THE TASK
Exact reproduction required: the lines below from the line with "3. **Web Tier**" to the line with "- A client (e.g., Bob)", both ends included, and no others.

GIVEN INFORMATION
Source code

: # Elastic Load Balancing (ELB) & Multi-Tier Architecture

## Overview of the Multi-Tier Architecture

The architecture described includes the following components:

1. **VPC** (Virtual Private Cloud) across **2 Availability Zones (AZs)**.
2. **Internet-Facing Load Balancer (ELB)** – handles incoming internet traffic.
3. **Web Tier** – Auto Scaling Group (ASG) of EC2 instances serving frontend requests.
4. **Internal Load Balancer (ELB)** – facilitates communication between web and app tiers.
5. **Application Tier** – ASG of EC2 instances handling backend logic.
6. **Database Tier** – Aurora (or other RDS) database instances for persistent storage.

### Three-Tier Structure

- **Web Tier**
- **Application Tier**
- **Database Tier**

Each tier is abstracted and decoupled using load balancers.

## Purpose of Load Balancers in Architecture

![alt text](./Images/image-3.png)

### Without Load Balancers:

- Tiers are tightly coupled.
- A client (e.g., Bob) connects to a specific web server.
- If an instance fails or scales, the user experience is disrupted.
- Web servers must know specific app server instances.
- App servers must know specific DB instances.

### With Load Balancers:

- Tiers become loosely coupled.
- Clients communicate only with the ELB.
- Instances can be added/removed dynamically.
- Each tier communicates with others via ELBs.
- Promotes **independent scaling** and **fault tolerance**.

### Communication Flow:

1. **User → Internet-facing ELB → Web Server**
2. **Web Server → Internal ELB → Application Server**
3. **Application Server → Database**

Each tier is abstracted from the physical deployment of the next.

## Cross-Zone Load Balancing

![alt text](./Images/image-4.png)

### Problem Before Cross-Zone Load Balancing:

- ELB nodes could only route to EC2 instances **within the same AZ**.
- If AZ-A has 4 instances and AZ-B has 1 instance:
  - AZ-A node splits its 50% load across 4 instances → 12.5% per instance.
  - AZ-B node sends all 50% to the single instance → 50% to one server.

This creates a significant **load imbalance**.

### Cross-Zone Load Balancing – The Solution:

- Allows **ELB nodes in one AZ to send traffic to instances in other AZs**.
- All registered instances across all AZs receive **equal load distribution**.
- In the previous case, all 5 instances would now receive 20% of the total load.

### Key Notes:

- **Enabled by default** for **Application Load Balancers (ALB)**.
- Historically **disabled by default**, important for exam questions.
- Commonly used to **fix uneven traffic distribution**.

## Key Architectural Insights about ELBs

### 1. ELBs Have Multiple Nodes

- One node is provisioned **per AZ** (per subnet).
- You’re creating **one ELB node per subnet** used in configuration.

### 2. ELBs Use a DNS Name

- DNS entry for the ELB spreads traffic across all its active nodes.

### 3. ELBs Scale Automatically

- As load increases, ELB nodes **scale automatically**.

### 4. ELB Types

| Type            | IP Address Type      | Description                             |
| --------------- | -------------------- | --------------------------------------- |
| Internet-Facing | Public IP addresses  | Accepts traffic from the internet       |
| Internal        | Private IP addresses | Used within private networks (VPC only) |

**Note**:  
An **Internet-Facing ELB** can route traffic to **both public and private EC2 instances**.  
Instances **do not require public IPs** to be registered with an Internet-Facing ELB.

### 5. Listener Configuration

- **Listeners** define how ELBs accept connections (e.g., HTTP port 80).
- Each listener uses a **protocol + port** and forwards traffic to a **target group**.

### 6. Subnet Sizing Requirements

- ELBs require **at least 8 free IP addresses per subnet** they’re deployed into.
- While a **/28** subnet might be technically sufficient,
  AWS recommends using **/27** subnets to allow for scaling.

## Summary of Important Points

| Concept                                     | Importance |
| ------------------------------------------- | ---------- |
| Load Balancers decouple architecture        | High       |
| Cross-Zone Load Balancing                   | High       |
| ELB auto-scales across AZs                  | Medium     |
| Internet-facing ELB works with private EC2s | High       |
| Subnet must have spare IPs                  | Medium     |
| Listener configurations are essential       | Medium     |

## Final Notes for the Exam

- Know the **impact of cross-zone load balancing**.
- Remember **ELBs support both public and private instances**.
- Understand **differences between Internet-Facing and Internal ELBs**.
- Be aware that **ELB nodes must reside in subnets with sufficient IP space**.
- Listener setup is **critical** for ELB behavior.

SOLUTION
3. **Web Tier** – Auto Scaling Group (ASG) of EC2 instances serving frontend requests.
4. **Internal Load Balancer (ELB)** – facilitates communication between web and app tiers.
5. **Application Tier** – ASG of EC2 instances handling backend logic.
6. **Database Tier** – Aurora (or other RDS) database instances for persistent storage.

### Three-Tier Structure

- **Web Tier**
- **Application Tier**
- **Database Tier**

Each tier is abstracted and decoupled using load balancers.

## Purpose of Load Balancers in Architecture

![alt text](./Images/image-3.png)

### Without Load Balancers:

- Tiers are tightly coupled.
- A client (e.g., Bob) connects to a specific web server.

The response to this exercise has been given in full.